Source data:
════

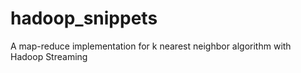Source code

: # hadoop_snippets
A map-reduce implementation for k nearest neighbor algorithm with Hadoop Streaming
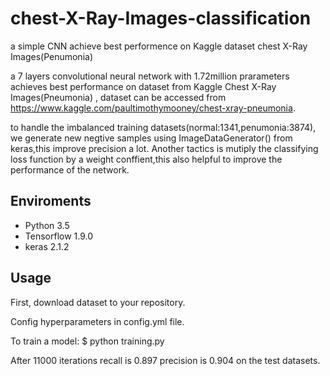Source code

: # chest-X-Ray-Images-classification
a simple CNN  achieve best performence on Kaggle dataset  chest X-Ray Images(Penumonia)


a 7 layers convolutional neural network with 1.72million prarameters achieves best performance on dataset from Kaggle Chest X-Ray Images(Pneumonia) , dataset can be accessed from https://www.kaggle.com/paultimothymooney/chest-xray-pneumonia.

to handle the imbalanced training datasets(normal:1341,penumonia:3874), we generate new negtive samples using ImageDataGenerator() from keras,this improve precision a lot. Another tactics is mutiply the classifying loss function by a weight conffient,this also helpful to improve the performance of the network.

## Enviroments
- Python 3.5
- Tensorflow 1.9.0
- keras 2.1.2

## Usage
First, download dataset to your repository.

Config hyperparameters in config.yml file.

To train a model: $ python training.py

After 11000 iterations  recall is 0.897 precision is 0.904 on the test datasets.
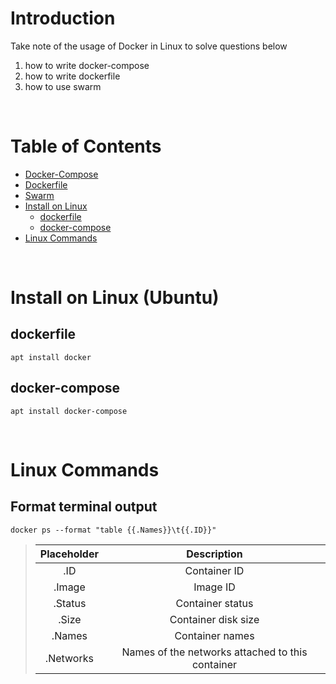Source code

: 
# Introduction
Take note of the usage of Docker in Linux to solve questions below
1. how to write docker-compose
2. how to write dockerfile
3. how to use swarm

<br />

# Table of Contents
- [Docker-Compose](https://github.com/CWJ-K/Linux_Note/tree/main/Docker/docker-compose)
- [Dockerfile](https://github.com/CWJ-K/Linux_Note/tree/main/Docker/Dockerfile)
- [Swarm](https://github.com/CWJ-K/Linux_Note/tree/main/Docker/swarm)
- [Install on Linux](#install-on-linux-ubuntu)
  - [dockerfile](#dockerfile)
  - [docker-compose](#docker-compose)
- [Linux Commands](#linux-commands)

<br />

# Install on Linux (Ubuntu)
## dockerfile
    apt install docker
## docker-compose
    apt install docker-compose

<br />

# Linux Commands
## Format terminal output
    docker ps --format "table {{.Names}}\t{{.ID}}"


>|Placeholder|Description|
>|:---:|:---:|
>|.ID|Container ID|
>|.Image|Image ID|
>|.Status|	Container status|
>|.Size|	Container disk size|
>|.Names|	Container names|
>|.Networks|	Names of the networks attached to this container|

════

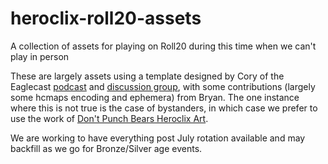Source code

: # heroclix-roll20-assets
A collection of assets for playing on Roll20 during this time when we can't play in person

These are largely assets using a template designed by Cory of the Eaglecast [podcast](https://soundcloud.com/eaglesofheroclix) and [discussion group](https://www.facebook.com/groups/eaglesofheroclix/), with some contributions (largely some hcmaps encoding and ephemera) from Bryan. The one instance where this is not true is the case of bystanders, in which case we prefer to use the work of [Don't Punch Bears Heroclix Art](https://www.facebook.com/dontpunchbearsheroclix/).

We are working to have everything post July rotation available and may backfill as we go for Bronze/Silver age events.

════

Collect the lines of the records that include the string "precision".

Solution to this exercise:
to handle the imbalanced training datasets(normal:1341,penumonia:3874), we generate new negtive samples using ImageDataGenerator() from keras,this improve precision a lot. Another tactics is mutiply the classifying loss function by a weight conffient,this also helpful to improve the performance of the network.
After 11000 iterations  recall is 0.897 precision is 0.904 on the test datasets.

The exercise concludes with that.